I cannot answer for the complete political, social, and economic spectrum, but from my point of view and the point of view of the blogs I follow, I cannot get a better or more varied view on things than the home grown blog.  Corporate blogs are, well corporate:  they inevitably are trying to sell me something or promote a point of view (often without discourse); blogging is the actual inheritor of the concept of the Agora or the Marketplace, where ideas are brought forward and discussed (maybe not always politely, but there are ways of dealing with that as well).  Some of the best, most original thinking on things like political issues, social issues, conservation issues, and just "issues" happens out here on the fringe of InterWeb, where we are not illegal (yet) but maintain a precarious existence by paying for our lives in other ways and writing.

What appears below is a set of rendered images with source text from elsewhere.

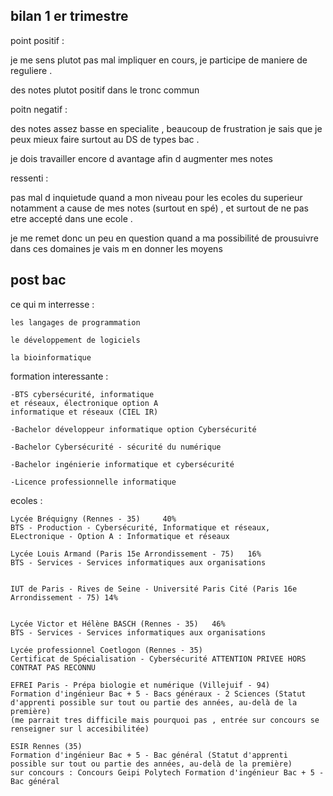 ## bilan 1 er trimestre

point positif :

je me sens plutot pas mal impliquer en cours, je participe de maniere de reguliere .

des notes plutot positif dans le tronc commun 

poitn negatif :

des notes assez basse en specialite , beaucoup de frustration je sais que je peux mieux faire surtout au DS de types bac .

je dois travailler encore d avantage afin d augmenter mes notes 

ressenti :

pas mal d inquietude quand a mon niveau pour les ecoles du superieur notamment a cause de mes notes (surtout en spé) , et surtout de ne pas etre accepté dans une ecole .

je me remet donc un peu en question quand a ma possibilité de prousuivre dans ces domaines je vais m en donner les moyens

## post bac

ce qui m interresse :

	les langages de programmation

	le développement de logiciels

	la bioinformatique

formation interessante :
	
	-BTS cybersécurité, informatique
	et réseaux, électronique option A
	informatique et réseaux (CIEL IR)

	-Bachelor développeur informatique option Cybersécurité

	-Bachelor Cybersécurité - sécurité du numérique

	-Bachelor ingénierie informatique et cybersécurité

	-Licence professionnelle informatique

	
	
ecoles :

	Lycée Bréquigny (Rennes - 35)     40%
	BTS - Production - Cybersécurité, Informatique et réseaux, ELectronique - Option A : Informatique et réseaux

	Lycée Louis Armand (Paris 15e Arrondissement - 75)   16%
	BTS - Services - Services informatiques aux organisations


	IUT de Paris - Rives de Seine - Université Paris Cité (Paris 16e Arrondissement - 75) 14%


	Lycée Victor et Hélène BASCH (Rennes - 35)   46%
	BTS - Services - Services informatiques aux organisations

	Lycée professionnel Coetlogon (Rennes - 35)
	Certificat de Spécialisation - Cybersécurité ATTENTION PRIVEE HORS CONTRAT PAS RECONNU 

	EFREI Paris - Prépa biologie et numérique (Villejuif - 94)
	Formation d'ingénieur Bac + 5 - Bacs généraux - 2 Sciences (Statut d'apprenti possible sur tout ou partie des années, au-delà de la première)
	(me parrait tres difficile mais pourquoi pas , entrée sur concours se renseigner sur l accesibilitée)

	ESIR Rennes (35)
	Formation d'ingénieur Bac + 5 - Bac général (Statut d'apprenti possible sur tout ou partie des années, au-delà de la première)
	sur concours : Concours Geipi Polytech Formation d'ingénieur Bac + 5 - Bac général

I do not know if Borepatch will post his thoughts on Supply Chains eventually (I hope he does; he is fun to read), but I do hope that he - and indeed all of us - continue to find the time and energy to blog.  In some meaningful ways, blogs represent the sort of original and thought-provoking content that can actually change a mind - or change the world.

24 comments:

  1. "... from my point of view and the point of view of the blogs I follow, I cannot get a better or more varied view on things than the home grown blog."

    I like that.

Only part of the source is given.